### Aim of the exercise:
Please reproduce all entries word for word, leaving every image behind.

### Extracted records:
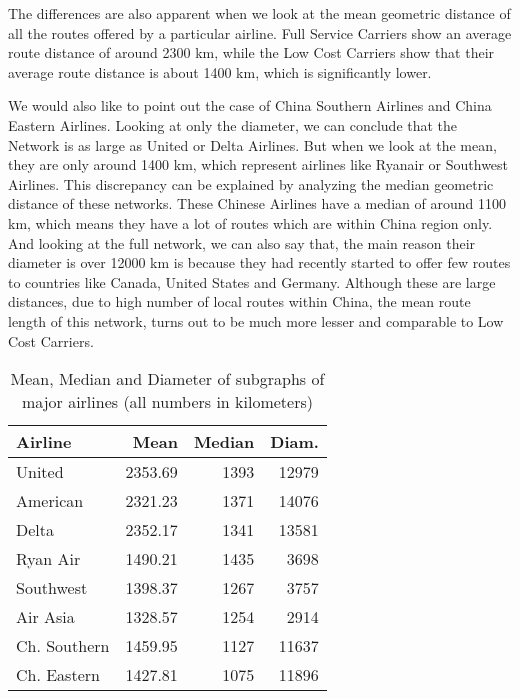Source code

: \documentclass[twocolumn]{tum-article}
\begin{document}
The differences are also apparent when we look at the mean geometric distance of all the routes offered by a particular airline.
Full Service Carriers show an average route distance of around 2300 km, while the Low Cost Carriers show that their average route distance is about 1400 km, which is significantly lower.


We would also like to point out the case of China Southern Airlines and China Eastern Airlines.
Looking at only the diameter, we can conclude that the Network is as large as United or Delta Airlines.
But when we look at the mean, they are only around 1400 km, which represent airlines like Ryanair or Southwest Airlines.
This discrepancy can be explained by analyzing the median geometric distance of these networks.
These Chinese Airlines have a median of around 1100 km, which means they have a lot of routes which are within China region only. 
And looking at the full network, we can also say that, the main reason their diameter is over 12000 km is because they had recently started to offer few routes to countries like Canada, United States and Germany.
Although these are large distances, due to high number of local routes within China, the mean route length of this network, turns out to be much more lesser and comparable to Low Cost Carriers. 

\begin{table}[ht]
\begin{center}
 \begin{tabular}{| l | r | r | r |}
 \hline
 \textbf{Airline} & \textbf{Mean} & \textbf{Median} & \textbf{Diam.} \\ 
 \hline
 United & 2353.69 & 1393 & 12979 \\
 \hline   
 American & 2321.23 & 1371 & 14076 \\
 \hline   
 Delta & 2352.17 & 1341 & 13581 \\
 \hline   
 Ryan Air & 1490.21 & 1435 & 3698 \\
 \hline   
 Southwest & 1398.37 & 1267 & 3757 \\
 \hline   
 Air Asia & 1328.57 & 1254 & 2914 \\
 \hline   
 Ch. Southern & 1459.95 & 1127 & 11637 \\
 \hline   
 Ch. Eastern & 1427.81 & 1075 & 11896 \\
 \hline
 \end{tabular}
\caption{Mean, Median and Diameter of subgraphs of major airlines (all numbers in kilometers)}
\label{Tab:distance_airlines}
\end{center}
\end{table}
\end{document}
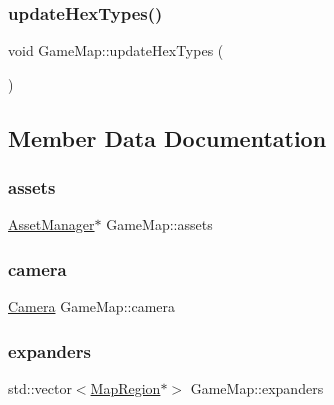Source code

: \subsubsection{\texorpdfstring{update\+Hex\+Types()}{updateHexTypes()}}
{\footnotesize\ttfamily void Game\+Map\+::update\+Hex\+Types (\begin{DoxyParamCaption}{ }\end{DoxyParamCaption})\hspace{0.3cm}{\ttfamily [private]}}



\subsection{Member Data Documentation}
\mbox{\label{class_game_map_af63a6638804af038977a55f6e4d6d6bd}} 
\subsubsection{\texorpdfstring{assets}{assets}}
{\footnotesize\ttfamily \hyperlink{class_asset_manager}{Asset\+Manager}$\ast$ Game\+Map\+::assets\hspace{0.3cm}{\ttfamily [private]}}

\mbox{\label{class_game_map_a5004693ddf0a979bd379fc1a32f5ab8f}} 
\subsubsection{\texorpdfstring{camera}{camera}}
{\footnotesize\ttfamily \hyperlink{class_camera}{Camera} Game\+Map\+::camera\hspace{0.3cm}{\ttfamily [private]}}

\mbox{\label{class_game_map_a23fc8cbef7e92535488681204927b5a1}} 
\subsubsection{\texorpdfstring{expanders}{expanders}}
{\footnotesize\ttfamily std\+::vector$<$\hyperlink{class_map_region}{Map\+Region}$\ast$$>$ Game\+Map\+::expanders\hspace{0.3cm}{\ttfamily [private]}}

### Your solution:
Source code

: \documentclass[twocolumn]{tum-article}
\begin{document}
The differences are also apparent when we look at the mean geometric distance of all the routes offered by a particular airline.
Full Service Carriers show an average route distance of around 2300 km, while the Low Cost Carriers show that their average route distance is about 1400 km, which is significantly lower.


We would also like to point out the case of China Southern Airlines and China Eastern Airlines.
Looking at only the diameter, we can conclude that the Network is as large as United or Delta Airlines.
But when we look at the mean, they are only around 1400 km, which represent airlines like Ryanair or Southwest Airlines.
This discrepancy can be explained by analyzing the median geometric distance of these networks.
These Chinese Airlines have a median of around 1100 km, which means they have a lot of routes which are within China region only. 
And looking at the full network, we can also say that, the main reason their diameter is over 12000 km is because they had recently started to offer few routes to countries like Canada, United States and Germany.
Although these are large distances, due to high number of local routes within China, the mean route length of this network, turns out to be much more lesser and comparable to Low Cost Carriers. 

\begin{table}[ht]
\begin{center}
 \begin{tabular}{| l | r | r | r |}
 \hline
 \textbf{Airline} & \textbf{Mean} & \textbf{Median} & \textbf{Diam.} \\ 
 \hline
 United & 2353.69 & 1393 & 12979 \\
 \hline   
 American & 2321.23 & 1371 & 14076 \\
 \hline   
 Delta & 2352.17 & 1341 & 13581 \\
 \hline   
 Ryan Air & 1490.21 & 1435 & 3698 \\
 \hline   
 Southwest & 1398.37 & 1267 & 3757 \\
 \hline   
 Air Asia & 1328.57 & 1254 & 2914 \\
 \hline   
 Ch. Southern & 1459.95 & 1127 & 11637 \\
 \hline   
 Ch. Eastern & 1427.81 & 1075 & 11896 \\
 \hline
 \end{tabular}
\caption{Mean, Median and Diameter of subgraphs of major airlines (all numbers in kilometers)}
\label{Tab:distance_airlines}
\end{center}
\end{table}
\end{document}
Source code

: \subsubsection{\texorpdfstring{update\+Hex\+Types()}{updateHexTypes()}}
{\footnotesize\ttfamily void Game\+Map\+::update\+Hex\+Types (\begin{DoxyParamCaption}{ }\end{DoxyParamCaption})\hspace{0.3cm}{\ttfamily [private]}}



\subsection{Member Data Documentation}
\mbox{\label{class_game_map_af63a6638804af038977a55f6e4d6d6bd}} 
\subsubsection{\texorpdfstring{assets}{assets}}
{\footnotesize\ttfamily \hyperlink{class_asset_manager}{Asset\+Manager}$\ast$ Game\+Map\+::assets\hspace{0.3cm}{\ttfamily [private]}}

\mbox{\label{class_game_map_a5004693ddf0a979bd379fc1a32f5ab8f}} 
\subsubsection{\texorpdfstring{camera}{camera}}
{\footnotesize\ttfamily \hyperlink{class_camera}{Camera} Game\+Map\+::camera\hspace{0.3cm}{\ttfamily [private]}}

\mbox{\label{class_game_map_a23fc8cbef7e92535488681204927b5a1}} 
\subsubsection{\texorpdfstring{expanders}{expanders}}
{\footnotesize\ttfamily std\+::vector$<$\hyperlink{class_map_region}{Map\+Region}$\ast$$>$ Game\+Map\+::expanders\hspace{0.3cm}{\ttfamily [private]}}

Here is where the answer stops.